Rhetorical devices such as simile and metaphor are frequently used in poetry. Indeed, Aristotle wrote in his Poetics that “the greatest thing by far is to be a master of metaphor”. However, particularly since the rise of Modernism, some poets have opted for reduced use of these devices, preferring rather to attempt the direct presentation of things and experiences. Other 20th-century poets, however, particularly the surrealists, have pushed rhetorical devices to their limits, making frequent use of catachresis.

History of poetry

Poetry as an art form predates literacy. In preliterate societies, poetry was frequently employed as a means of recording oral history, storytelling (epic poetry), genealogy, law and other forms of expression or knowledge that modern societies might expect to be handled in prose. The Ramayana, a Sanskrit epic which includes poetry, was probably written in the 3rd century BCE in a language described by William Jones as “more perfect than Latin, more copious than Greek and more exquisitely refined than either.” Poetry is also often closely identified with liturgy in these societies, as the formal nature of poetry makes it easier to remember priestly incantations or prophecies. The greater part of the world’s sacred scriptures are made up of poetry rather than prose.

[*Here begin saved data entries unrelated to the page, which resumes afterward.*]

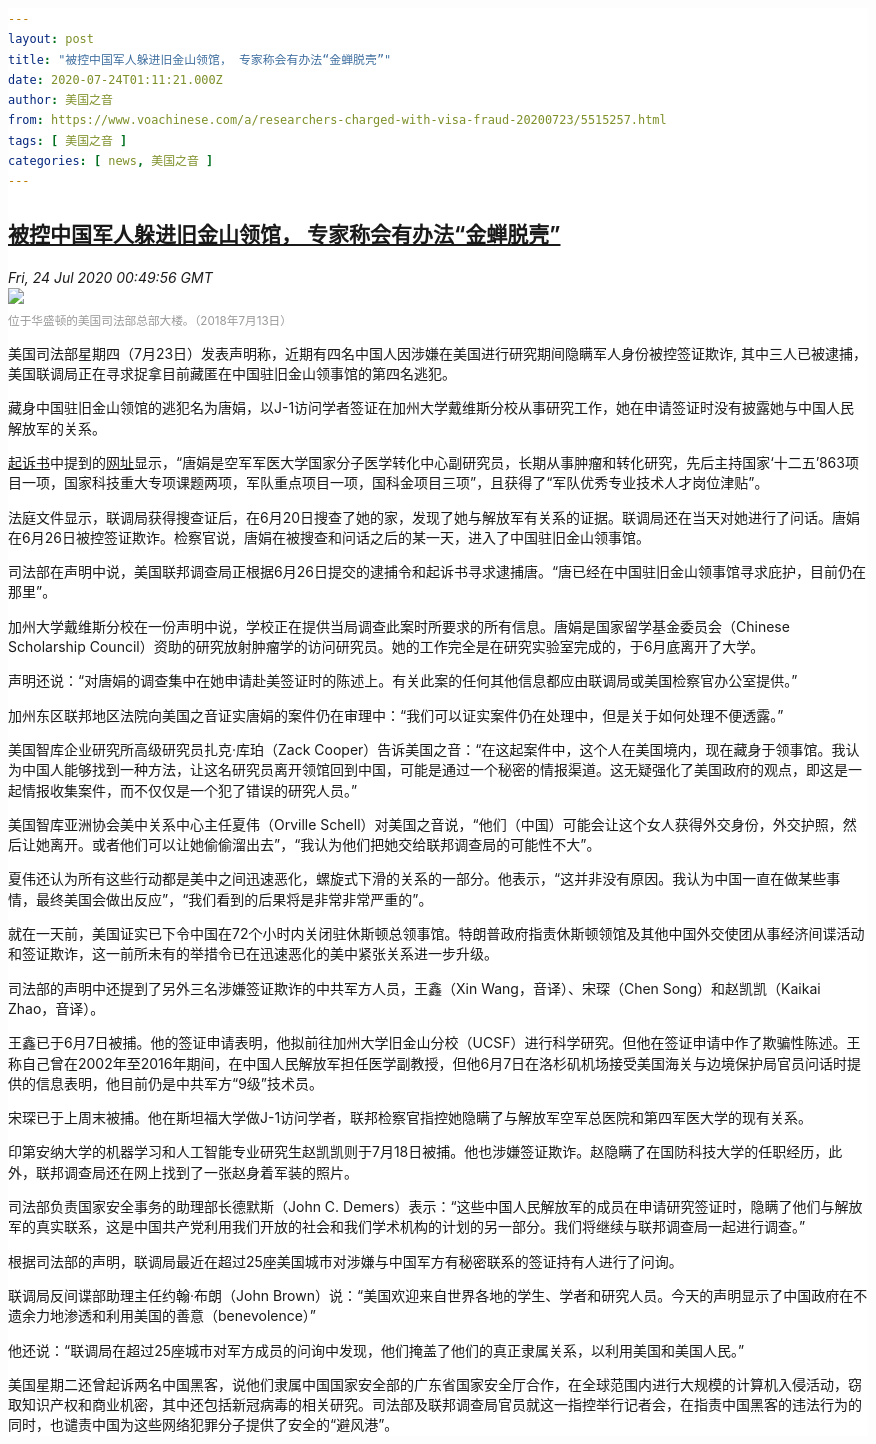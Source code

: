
 ```yaml
---
layout: post
title: "被控中国军人躲进旧金山领馆， 专家称会有办法“金蝉脱壳”"
date: 2020-07-24T01:11:21.000Z
author: 美国之音
from: https://www.voachinese.com/a/researchers-charged-with-visa-fraud-20200723/5515257.html
tags: [ 美国之音 ]
categories: [ news, 美国之音 ]
---
```


[被控中国军人躲进旧金山领馆， 专家称会有办法“金蝉脱壳”](https://www.voachinese.com/a/researchers-charged-with-visa-fraud-20200723/5515257.html)
------

<div>
<div><i>Fri, 24 Jul 2020 00:49:56 GMT</i></div><img src="https://images.weserv.nl?url=gdb.voanews.com/8c64d5cf-1ea0-4fa9-a15a-ca9d743f4362_r1_s_w900.jpg" width="100%"><div><small style="color: #999;">位于华盛顿的美国司法部总部大楼。（2018年7月13日）</small></div><p>美国司法部星期四（7月23日）发表声明称，近期有四名中国人因涉嫌在美国进行研究期间隐瞒军人身份被控签证欺诈, 其中三人已被逮捕，美国联调局正在寻求捉拿目前藏匿在中国驻旧金山领事馆的第四名逃犯。</p><p>藏身中国驻旧金山领馆的逃犯名为唐娟，以J-1访问学者签证在加州大学戴维斯分校从事研究工作，她在申请签证时没有披露她与中国人民解放军的关系。</p><p><a class="wsw__a" href="https://assets.documentcloud.org/documents/6999951/Tang-Juan-1-1.pdf" target="_blank">起诉书</a>中提到的<a class="wsw__a" href="http://www.qihuanghealthcare.com/live/detail/380" target="_blank">网址</a>显示，“唐娟是空军军医大学国家分子医学转化中心副研究员，长期从事肿瘤和转化研究，先后主持国家‘十二五’863项目一项，国家科技重大专项课题两项，军队重点项目一项，国科金项目三项”，且获得了“军队优秀专业技术人才岗位津贴”。</p><p>法庭文件显示，联调局获得搜查证后，在6月20日搜查了她的家，发现了她与解放军有关系的证据。联调局还在当天对她进行了问话。唐娟在6月26日被控签证欺诈。检察官说，唐娟在被搜查和问话之后的某一天，进入了中国驻旧金山领事馆。</p><p>司法部在声明中说，美国联邦调查局正根据6月26日提交的逮捕令和起诉书寻求逮捕唐。“唐已经在中国驻旧金山领事馆寻求庇护，目前仍在那里”。</p><p>加州大学戴维斯分校在一份声明中说，学校正在提供当局调查此案时所要求的所有信息。唐娟是国家留学基金委员会（Chinese Scholarship Council）资助的研究放射肿瘤学的访问研究员。她的工作完全是在研究实验室完成的，于6月底离开了大学。</p><p>声明还说：“对唐娟的调查集中在她申请赴美签证时的陈述上。有关此案的任何其他信息都应由联调局或美国检察官办公室提供。”</p><p>加州东区联邦地区法院向美国之音证实唐娟的案件仍在审理中：“我们可以证实案件仍在处理中，但是关于如何处理不便透露。”</p><p>美国智库企业研究所高级研究员扎克·库珀（Zack Cooper）告诉美国之音：“在这起案件中，这个人在美国境内，现在藏身于领事馆。我认为中国人能够找到一种方法，让这名研究员离开领馆回到中国，可能是通过一个秘密的情报渠道。这无疑强化了美国政府的观点，即这是一起情报收集案件，而不仅仅是一个犯了错误的研究人员。”</p><p>美国智库亚洲协会美中关系中心主任夏伟（Orville Schell）对美国之音说，“他们（中国）可能会让这个女人获得外交身份，外交护照，然后让她离开。或者他们可以让她偷偷溜出去”，“我认为他们把她交给联邦调查局的可能性不大”。</p><p>夏伟还认为所有这些行动都是美中之间迅速恶化，螺旋式下滑的关系的一部分。他表示，“这并非没有原因。我认为中国一直在做某些事情，最终美国会做出反应”，“我们看到的后果将是非常非常严重的”。</p><p>就在一天前，美国证实已下令中国在72个小时内关闭驻休斯顿总领事馆。特朗普政府指责休斯顿领馆及其他中国外交使团从事经济间谍活动和签证欺诈，这一前所未有的举措令已在迅速恶化的美中紧张关系进一步升级。</p><p>司法部的声明中还提到了另外三名涉嫌签证欺诈的中共军方人员，王鑫（Xin Wang，音译）、宋琛（Chen Song）和赵凯凯（Kaikai Zhao，音译）。</p><p>王鑫已于6月7日被捕。他的签证申请表明，他拟前往加州大学旧金山分校（UCSF）进行科学研究。但他在签证申请中作了欺骗性陈述。王称自己曾在2002年至2016年期间，在中国人民解放军担任医学副教授，但他6月7日在洛杉矶机场接受美国海关与边境保护局官员问话时提供的信息表明，他目前仍是中共军方“9级”技术员。</p><p>宋琛已于上周末被捕。他在斯坦福大学做J-1访问学者，联邦检察官指控她隐瞒了与解放军空军总医院和第四军医大学的现有关系。</p><p>印第安纳大学的机器学习和人工智能专业研究生赵凯凯则于7月18日被捕。他也涉嫌签证欺诈。赵隐瞒了在国防科技大学的任职经历，此外，联邦调查局还在网上找到了一张赵身着军装的照片。</p><p>司法部负责国家安全事务的助理部长德默斯（John C. Demers）表示：“这些中国人民解放军的成员在申请研究签证时，隐瞒了他们与解放军的真实联系，这是中国共产党利用我们开放的社会和我们学术机构的计划的另一部分。我们将继续与联邦调查局一起进行调查。”</p><p>根据司法部的声明，联调局最近在超过25座美国城市对涉嫌与中国军方有秘密联系的签证持有人进行了问询。</p><p>联调局反间谍部助理主任约翰·布朗（John Brown）说：“美国欢迎来自世界各地的学生、学者和研究人员。今天的声明显示了中国政府在不遗余力地渗透和利用美国的善意（benevolence）”</p><p>他还说：“联调局在超过25座城市对军方成员的问询中发现，他们掩盖了他们的真正隶属关系，以利用美国和美国人民。”</p><p>美国星期二还曾起诉两名中国黑客，说他们隶属中国国家安全部的广东省国家安全厅合作，在全球范围内进行大规模的计算机入侵活动，窃取知识产权和商业机密，其中还包括新冠病毒的相关研究。司法部及联邦调查局官员就这一指控举行记者会，在指责中国黑客的违法行为的同时，也谴责中国为这些网络犯罪分子提供了安全的“避风港”。</p>
</div>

The use of verse to transmit cultural information continues today. Many English speaking–Americans know that “in 1492, Columbus sailed the ocean blue”. An alphabet song teaches the names and order of the letters of the alphabet; another jingle states the lengths and names of the months in the Gregorian calendar. Preliterate societies, lacking the means to write down important cultural information, use similar methods to preserve it.

Some writers believe that poetry has its origins in song. Most of the characteristics that distinguish it from other forms of utterance—rhythm, rhyme, compression, intensity of feeling, the use of refrains—appear to have come about from efforts to fit words to musical forms. However, in the European tradition the earliest surviving poems, the Homeric and Hesiodic epics, identify themselves as poems to be recited or chanted to a musical accompaniment rather than as pure song. Another interpretation, developed from 20th-century studies of living Montenegran epic reciters by Milman Parry and others, is that rhythm, refrains, and kennings are essentially paratactic devices that enable the reciter to reconstruct the poem from memory.

In preliterate societies, all these forms of poetry were composed for, and sometimes during, performance. As such, there was a certain degree of fluidity to the exact wording of poems, given this could change from one performance or performer to another. The introduction of writing tended to fix the content of a poem to the version that happened to be written down and survive. Written composition also meant that poets began to compose not for an audience that was sitting in front of them but for an absent reader. Later, the invention of printing tended to accelerate these trends. Poets were now writing more for the eye than for the ear.

The development of literacy gave rise to more personal, shorter poems intended to be sung. These are called lyrics, which derives from the Greek lura or lyre, the instrument that was used to accompany the performance of Greek lyrics from about the seventh century BCE onward. The Greek’s practice of singing hymns in large choruses gave rise in the sixth century BCE to dramatic verse, and to the practice of writing poetic plays for performance in their theatres.

In more recent times, the introduction of electronic media and the rise of the poetry reading have led to a resurgence of performance poetry and have resulted in a situation where poetry for the eye and poetry for the ear coexist, sometimes in the same poem. The late 20th-century rise of the singer-songwriter and Rap culture and the increase in popularity of Slam poetry have led to a renewed debate as to the nature of poetry that can be crudely characterised as a split between the academic and popular views. As of 2005, this debate is ongoing with no immediate prospect of a resolution.

Love poems proliferate now, in weblogs and personal pages, as a new way of expression and liberty of hearts, “I have won many female relations with this valid resource”, has said a contemporaneus writer called Federic P. Sabeloteur.